Enquanto Vélez investe em propaganda, MEC está parado

O ministro Ricardo Vélez Rodríguez passou três horas na Comissão de Educação do Senado no dia seguinte à divulgação de sua peça de propaganda política do governo que deveria ser lida nas escolas para gerar vídeos que seriam usados como peça de propaganda. Falou em volta do ensino de educação moral e cívica (rebatizada de educação para a cidadania), chamou ensino médio de segundo grau e demonstrou que olha a Educação pelo prisma da ideologia e da nostalgia.

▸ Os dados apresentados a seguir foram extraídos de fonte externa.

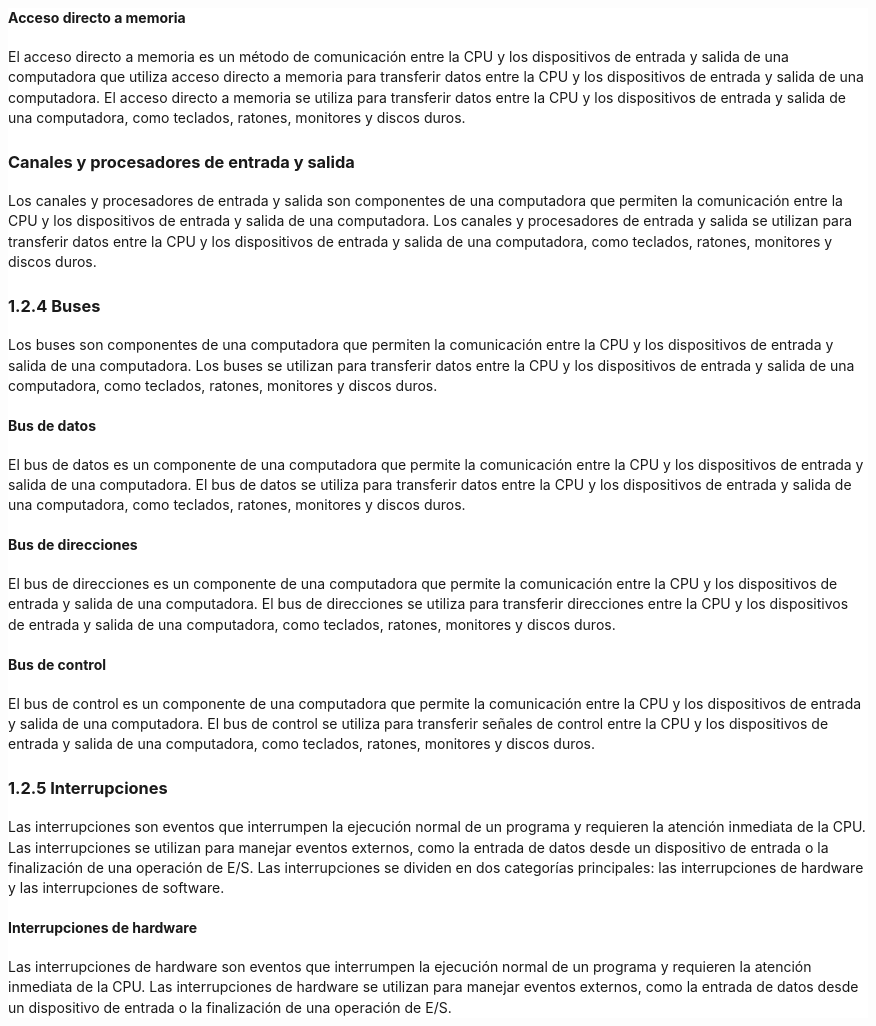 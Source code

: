 #### Acceso directo a memoria

El acceso directo a memoria es un método de comunicación entre la CPU y los dispositivos de entrada y salida de una computadora que utiliza acceso directo a memoria para transferir datos entre la CPU y los dispositivos de entrada y salida de una computadora. El acceso directo a memoria se utiliza para transferir datos entre la CPU y los dispositivos de entrada y salida de una computadora, como teclados, ratones, monitores y discos duros.

### Canales y procesadores de entrada y salida

Los canales y procesadores de entrada y salida son componentes de una computadora que permiten la comunicación entre la CPU y los dispositivos de entrada y salida de una computadora. Los canales y procesadores de entrada y salida se utilizan para transferir datos entre la CPU y los dispositivos de entrada y salida de una computadora, como teclados, ratones, monitores y discos duros.

### 1.2.4 Buses

Los buses son componentes de una computadora que permiten la comunicación entre la CPU y los dispositivos de entrada y salida de una computadora. Los buses se utilizan para transferir datos entre la CPU y los dispositivos de entrada y salida de una computadora, como teclados, ratones, monitores y discos duros.

#### Bus de datos

El bus de datos es un componente de una computadora que permite la comunicación entre la CPU y los dispositivos de entrada y salida de una computadora. El bus de datos se utiliza para transferir datos entre la CPU y los dispositivos de entrada y salida de una computadora, como teclados, ratones, monitores y discos duros.

#### Bus de direcciones

El bus de direcciones es un componente de una computadora que permite la comunicación entre la CPU y los dispositivos de entrada y salida de una computadora. El bus de direcciones se utiliza para transferir direcciones entre la CPU y los dispositivos de entrada y salida de una computadora, como teclados, ratones, monitores y discos duros.

#### Bus de control

El bus de control es un componente de una computadora que permite la comunicación entre la CPU y los dispositivos de entrada y salida de una computadora. El bus de control se utiliza para transferir señales de control entre la CPU y los dispositivos de entrada y salida de una computadora, como teclados, ratones, monitores y discos duros.

### 1.2.5 Interrupciones

Las interrupciones son eventos que interrumpen la ejecución normal de un programa y requieren la atención inmediata de la CPU. Las interrupciones se utilizan para manejar eventos externos, como la entrada de datos desde un dispositivo de entrada o la finalización de una operación de E/S. Las interrupciones se dividen en dos categorías principales: las interrupciones de hardware y las interrupciones de software.

#### Interrupciones de hardware

Las interrupciones de hardware son eventos que interrumpen la ejecución normal de un programa y requieren la atención inmediata de la CPU. Las interrupciones de hardware se utilizan para manejar eventos externos, como la entrada de datos desde un dispositivo de entrada o la finalización de una operación de E/S.
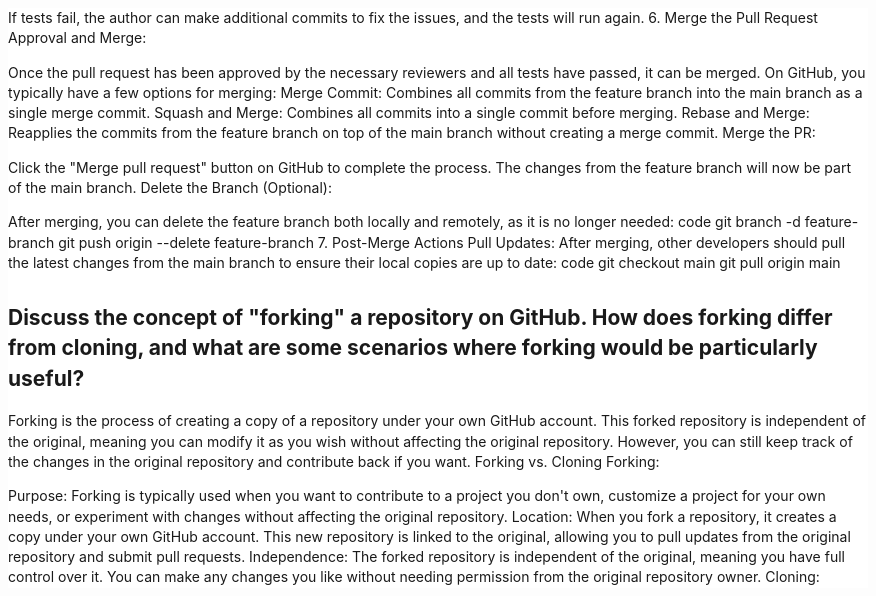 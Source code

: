If tests fail, the author can make additional commits to fix the issues, and the tests will run again.
6. Merge the Pull Request
Approval and Merge:

Once the pull request has been approved by the necessary reviewers and all tests have passed, it can be merged. On GitHub, you typically have a few options for merging:
Merge Commit: Combines all commits from the feature branch into the main branch as a single merge commit.
Squash and Merge: Combines all commits into a single commit before merging.
Rebase and Merge: Reapplies the commits from the feature branch on top of the main branch without creating a merge commit.
Merge the PR:

Click the "Merge pull request" button on GitHub to complete the process. The changes from the feature branch will now be part of the main branch.
Delete the Branch (Optional):

After merging, you can delete the feature branch both locally and remotely, as it is no longer needed:
 code
git branch -d feature-branch
git push origin --delete feature-branch
7. Post-Merge Actions
Pull Updates:
After merging, other developers should pull the latest changes from the main branch to ensure their local copies are up to date:
 code
git checkout main
git pull origin main


## Discuss the concept of "forking" a repository on GitHub. How does forking differ from cloning, and what are some scenarios where forking would be particularly useful?
Forking is the process of creating a copy of a repository under your own GitHub account. This forked repository is independent of the original, meaning you can modify it as you wish without affecting the original repository. However, you can still keep track of the changes in the original repository and contribute back if you want.
Forking vs. Cloning
Forking:

Purpose: Forking is typically used when you want to contribute to a project you don't own, customize a project for your own needs, or experiment with changes without affecting the original repository.
Location: When you fork a repository, it creates a copy under your own GitHub account. This new repository is linked to the original, allowing you to pull updates from the original repository and submit pull requests.
Independence: The forked repository is independent of the original, meaning you have full control over it. You can make any changes you like without needing permission from the original repository owner.
Cloning:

Enquanto isso, o MEC está parado. Em sua curta passagem pela pasta no governo Temer, Mendonça Filho promoveu avanços significativos. Foram aprovadas a reforma do ensino médio e a Base Comum Curricular, para ficar em duas medidas que representaram uma guinada não apenas retórica na política petista. Mas há metas a serem perseguidas: a formulação de currículos a partir da Base Comum, a expansão da rede de ensino médio em tempo integral e a expansão da rede de educação infantil.